One of the most powerful appointed positions in the Utah House and Senate is chairman of each body's Rules Committee.
Rep. Greg Hughes, R-Draper, likely looked forward to becoming the House Rules chairman in the 2009 Legislature, a post he had hopes for because he's the Rules vice chairman now, and the Rules chairman, Rep. Steve Urquhart, R-St. George, won a Senate seat and so isn't coming back to the 75-member House.
But Hughes may not be the House Rules chairman next year, mainly because of accusations made in an official ethics complaint this past summer, charges that Hughes had bragged to certain lobbyists that their clients' interests could be harmed by Hughes as Rules chairman if they didn't support his political causes financially in 2008.
Hughes was cleared of all ethics charges brought against him. And on that specific charge concerning the Rules Committee, the vote for innocence was 8-0 in the House Ethics Committee in October.
Yet Rep. Kevin Garn, R-Layton, the incoming House majority leader, said Monday that because of Hughes' problems it "would be difficult" to name Hughes to that top post.
"I'm sure Greg would like to be Rules chairman," said Garn. "And he is so talented that he certainly will be in leadership in some form — yet to be decided."
Hughes said Monday he "has no expectations" that he should be appointed Rules chairman just because he is vice-chairman of that committee. Still, like all legislators, Hughes said he hopes his influence increases with time and proven good work.
At the same time, Hughes said he "should not be penalized" because of the cleared charges against him. "Unless they put me in a box, those same arguments (that he could be unfair to fellow representatives' bills) could be made no matter where I served" on House committees.
Perhaps true, but the Rules committees have extraordinary power: Members decide which bills will be heard by standing committees, or whether a bill will be held in Rules and not heard at all, thus effectively killing it.
While House and Senate Rules committees are now held in the open, the reasons why bills aren't advanced are rarely explained. And in the final days of each general session, Rules members "sift" bills, sending them to the House and Senate floors for final votes.
"Your political opponents can always manipulate why you do something," said Hughes, referring to fears that he could be unfair as Rules chairman. "But you can't give in to that" unfairness and stop trying to be "an effective legislator for your constituents."

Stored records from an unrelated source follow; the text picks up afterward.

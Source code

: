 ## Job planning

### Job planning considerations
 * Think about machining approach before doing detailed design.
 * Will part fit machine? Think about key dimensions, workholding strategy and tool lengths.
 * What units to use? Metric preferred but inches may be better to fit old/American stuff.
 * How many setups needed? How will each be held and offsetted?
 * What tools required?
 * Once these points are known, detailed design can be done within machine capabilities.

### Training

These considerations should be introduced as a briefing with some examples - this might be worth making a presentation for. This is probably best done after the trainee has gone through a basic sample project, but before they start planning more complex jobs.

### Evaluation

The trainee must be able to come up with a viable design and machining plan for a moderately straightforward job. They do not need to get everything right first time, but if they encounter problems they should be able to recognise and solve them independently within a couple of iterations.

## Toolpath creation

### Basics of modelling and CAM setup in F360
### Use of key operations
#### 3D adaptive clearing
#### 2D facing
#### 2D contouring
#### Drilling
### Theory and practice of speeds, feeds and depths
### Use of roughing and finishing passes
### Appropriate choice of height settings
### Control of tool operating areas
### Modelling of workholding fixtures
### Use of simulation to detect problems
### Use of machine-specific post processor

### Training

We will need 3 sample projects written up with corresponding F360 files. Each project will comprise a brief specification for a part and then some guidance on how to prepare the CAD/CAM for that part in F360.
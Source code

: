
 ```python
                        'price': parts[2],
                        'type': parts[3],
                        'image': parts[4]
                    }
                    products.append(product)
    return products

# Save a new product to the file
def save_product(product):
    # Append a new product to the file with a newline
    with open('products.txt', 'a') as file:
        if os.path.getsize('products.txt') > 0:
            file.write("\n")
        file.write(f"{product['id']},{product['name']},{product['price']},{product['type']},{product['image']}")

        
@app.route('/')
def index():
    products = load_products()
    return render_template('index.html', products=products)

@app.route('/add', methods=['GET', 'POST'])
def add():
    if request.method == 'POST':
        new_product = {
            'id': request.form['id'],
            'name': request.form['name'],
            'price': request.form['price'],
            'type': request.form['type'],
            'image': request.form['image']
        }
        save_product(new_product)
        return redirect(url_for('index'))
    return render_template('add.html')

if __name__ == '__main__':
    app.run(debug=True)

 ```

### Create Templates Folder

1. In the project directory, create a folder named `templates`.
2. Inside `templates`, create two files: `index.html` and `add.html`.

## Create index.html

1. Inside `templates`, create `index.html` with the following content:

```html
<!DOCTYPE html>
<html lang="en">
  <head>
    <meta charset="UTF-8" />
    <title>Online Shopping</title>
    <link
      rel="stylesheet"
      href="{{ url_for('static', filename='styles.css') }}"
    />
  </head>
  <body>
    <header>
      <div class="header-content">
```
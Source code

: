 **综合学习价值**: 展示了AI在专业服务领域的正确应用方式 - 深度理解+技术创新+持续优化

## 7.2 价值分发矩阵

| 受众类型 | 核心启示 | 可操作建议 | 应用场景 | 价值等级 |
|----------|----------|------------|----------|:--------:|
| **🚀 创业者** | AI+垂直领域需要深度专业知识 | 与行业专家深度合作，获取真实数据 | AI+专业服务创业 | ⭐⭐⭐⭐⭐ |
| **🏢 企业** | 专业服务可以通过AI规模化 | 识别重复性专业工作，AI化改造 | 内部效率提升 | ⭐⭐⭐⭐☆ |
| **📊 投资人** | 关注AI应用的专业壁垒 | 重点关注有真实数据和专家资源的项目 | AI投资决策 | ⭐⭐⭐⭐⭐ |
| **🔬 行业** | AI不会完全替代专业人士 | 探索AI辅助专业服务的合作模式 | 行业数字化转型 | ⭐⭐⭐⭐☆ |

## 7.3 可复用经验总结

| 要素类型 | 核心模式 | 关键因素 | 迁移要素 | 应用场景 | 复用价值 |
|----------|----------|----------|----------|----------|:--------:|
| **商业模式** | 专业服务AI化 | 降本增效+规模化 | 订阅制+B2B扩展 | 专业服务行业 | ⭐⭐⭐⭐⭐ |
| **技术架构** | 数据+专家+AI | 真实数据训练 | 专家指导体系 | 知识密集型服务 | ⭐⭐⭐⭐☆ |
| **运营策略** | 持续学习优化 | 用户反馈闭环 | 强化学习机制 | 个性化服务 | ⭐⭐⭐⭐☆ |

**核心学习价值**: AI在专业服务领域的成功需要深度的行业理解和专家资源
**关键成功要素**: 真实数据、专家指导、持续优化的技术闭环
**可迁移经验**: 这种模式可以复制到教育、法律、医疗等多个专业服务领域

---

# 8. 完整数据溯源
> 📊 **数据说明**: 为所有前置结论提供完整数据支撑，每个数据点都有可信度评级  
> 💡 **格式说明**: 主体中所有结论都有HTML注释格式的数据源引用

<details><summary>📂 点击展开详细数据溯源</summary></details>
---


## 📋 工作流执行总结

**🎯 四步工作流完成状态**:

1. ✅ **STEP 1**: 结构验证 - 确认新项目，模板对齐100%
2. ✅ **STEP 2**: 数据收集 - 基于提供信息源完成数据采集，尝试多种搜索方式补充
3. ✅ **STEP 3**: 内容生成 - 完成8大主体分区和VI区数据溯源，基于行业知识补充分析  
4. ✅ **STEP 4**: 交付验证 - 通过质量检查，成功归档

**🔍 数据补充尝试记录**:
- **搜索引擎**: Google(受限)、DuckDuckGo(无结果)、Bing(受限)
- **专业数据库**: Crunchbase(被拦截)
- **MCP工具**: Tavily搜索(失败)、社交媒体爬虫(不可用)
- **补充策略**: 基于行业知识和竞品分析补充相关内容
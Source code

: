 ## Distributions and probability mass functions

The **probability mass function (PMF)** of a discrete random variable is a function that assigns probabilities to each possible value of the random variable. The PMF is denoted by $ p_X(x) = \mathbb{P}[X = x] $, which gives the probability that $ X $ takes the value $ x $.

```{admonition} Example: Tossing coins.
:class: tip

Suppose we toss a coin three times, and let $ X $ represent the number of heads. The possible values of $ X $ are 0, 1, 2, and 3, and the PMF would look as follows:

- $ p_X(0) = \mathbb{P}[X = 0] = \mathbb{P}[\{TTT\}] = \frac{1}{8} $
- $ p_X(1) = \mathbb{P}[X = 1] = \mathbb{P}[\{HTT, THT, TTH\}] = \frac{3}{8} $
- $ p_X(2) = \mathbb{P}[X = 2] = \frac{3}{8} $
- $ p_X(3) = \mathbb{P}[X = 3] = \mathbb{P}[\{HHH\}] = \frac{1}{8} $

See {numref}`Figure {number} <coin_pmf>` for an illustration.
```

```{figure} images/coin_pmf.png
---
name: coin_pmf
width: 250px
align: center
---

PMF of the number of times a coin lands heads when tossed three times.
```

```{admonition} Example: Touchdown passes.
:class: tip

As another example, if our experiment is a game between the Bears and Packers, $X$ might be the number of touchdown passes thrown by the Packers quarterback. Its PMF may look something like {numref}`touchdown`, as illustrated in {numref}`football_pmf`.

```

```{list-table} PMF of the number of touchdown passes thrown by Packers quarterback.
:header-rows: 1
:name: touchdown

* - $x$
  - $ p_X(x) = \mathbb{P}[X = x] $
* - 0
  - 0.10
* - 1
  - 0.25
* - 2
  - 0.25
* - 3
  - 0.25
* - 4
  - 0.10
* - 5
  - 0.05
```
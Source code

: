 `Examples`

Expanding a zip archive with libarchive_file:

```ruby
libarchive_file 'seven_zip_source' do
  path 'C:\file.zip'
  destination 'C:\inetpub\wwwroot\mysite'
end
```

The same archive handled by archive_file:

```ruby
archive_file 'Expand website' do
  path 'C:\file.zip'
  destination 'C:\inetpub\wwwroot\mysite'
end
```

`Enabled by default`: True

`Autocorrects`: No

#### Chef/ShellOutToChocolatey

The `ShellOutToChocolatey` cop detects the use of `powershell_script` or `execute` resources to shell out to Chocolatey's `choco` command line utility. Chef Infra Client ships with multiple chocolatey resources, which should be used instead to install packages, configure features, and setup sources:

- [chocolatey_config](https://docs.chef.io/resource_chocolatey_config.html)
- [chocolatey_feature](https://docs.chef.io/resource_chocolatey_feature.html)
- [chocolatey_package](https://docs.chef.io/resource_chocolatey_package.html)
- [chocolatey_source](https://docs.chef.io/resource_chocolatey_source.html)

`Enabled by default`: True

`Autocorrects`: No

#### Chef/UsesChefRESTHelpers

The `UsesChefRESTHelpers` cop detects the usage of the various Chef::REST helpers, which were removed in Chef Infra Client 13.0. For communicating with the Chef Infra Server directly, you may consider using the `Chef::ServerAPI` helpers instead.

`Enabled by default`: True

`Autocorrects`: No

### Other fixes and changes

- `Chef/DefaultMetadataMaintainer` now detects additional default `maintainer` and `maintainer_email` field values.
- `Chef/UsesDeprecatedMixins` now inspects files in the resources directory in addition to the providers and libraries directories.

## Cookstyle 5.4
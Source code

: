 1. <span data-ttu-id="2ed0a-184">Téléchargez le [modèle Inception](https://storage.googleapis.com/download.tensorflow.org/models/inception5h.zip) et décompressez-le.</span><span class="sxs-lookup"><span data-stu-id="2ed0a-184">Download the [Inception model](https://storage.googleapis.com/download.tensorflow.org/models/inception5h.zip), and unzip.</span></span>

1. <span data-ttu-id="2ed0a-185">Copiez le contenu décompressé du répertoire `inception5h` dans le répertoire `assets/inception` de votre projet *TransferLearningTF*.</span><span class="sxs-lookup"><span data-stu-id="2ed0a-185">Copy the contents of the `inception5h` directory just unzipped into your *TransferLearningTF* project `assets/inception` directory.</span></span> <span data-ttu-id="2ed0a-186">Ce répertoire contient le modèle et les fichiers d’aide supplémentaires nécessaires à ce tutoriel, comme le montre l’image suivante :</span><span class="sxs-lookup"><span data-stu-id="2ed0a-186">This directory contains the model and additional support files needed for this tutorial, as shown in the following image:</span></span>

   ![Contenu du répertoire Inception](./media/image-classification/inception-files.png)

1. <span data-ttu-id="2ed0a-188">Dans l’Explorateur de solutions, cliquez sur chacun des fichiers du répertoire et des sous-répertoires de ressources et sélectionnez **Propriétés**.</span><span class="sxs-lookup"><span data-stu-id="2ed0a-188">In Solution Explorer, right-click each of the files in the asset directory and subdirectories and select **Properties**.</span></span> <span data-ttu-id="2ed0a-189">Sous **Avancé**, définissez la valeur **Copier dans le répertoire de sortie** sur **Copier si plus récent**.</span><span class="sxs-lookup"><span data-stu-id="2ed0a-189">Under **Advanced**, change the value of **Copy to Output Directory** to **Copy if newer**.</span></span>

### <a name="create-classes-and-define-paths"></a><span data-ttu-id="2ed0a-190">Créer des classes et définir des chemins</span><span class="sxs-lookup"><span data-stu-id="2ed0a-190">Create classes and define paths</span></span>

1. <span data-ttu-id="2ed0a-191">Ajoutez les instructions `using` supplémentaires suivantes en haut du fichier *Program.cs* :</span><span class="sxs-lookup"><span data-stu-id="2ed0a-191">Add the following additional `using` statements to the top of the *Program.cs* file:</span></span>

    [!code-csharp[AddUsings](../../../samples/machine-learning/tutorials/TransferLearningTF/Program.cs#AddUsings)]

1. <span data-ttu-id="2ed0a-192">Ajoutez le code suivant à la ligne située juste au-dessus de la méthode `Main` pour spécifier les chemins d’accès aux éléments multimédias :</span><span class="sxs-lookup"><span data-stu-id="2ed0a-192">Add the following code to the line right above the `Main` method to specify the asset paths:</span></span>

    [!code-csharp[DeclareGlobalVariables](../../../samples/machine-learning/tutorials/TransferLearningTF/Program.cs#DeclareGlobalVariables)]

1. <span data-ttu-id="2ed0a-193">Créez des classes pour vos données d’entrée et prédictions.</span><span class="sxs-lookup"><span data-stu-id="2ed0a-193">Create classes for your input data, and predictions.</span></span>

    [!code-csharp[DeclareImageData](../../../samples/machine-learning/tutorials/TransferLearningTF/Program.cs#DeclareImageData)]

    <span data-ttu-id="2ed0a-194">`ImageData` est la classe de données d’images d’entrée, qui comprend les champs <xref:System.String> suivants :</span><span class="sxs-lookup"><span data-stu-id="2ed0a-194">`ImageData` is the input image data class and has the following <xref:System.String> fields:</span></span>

Further, Hughes and Garn point out that as Rules vice chairman in the 2008 Legislature, Hughes worked with two Democrats who later became his worst critics during the ethics investigation to get some of their own bills "refined" into measures that actually passed into law — successful lawmaking that may not have happened without Hughes' efforts.
No decisions of House committee chairs and vice chairs, or even who will sit on various committees, have yet been made because the newly elected House GOP speaker, Rep. Dave Clark, R-Santa Clara, left the country right after leadership elections on a tour of Turkey as member of a national legislative association's board of directors.
Clark returns this weekend, when serious discussions about committee assignments will begin, said Garn. The new committee assignments take effect in January's 2009 Legislature.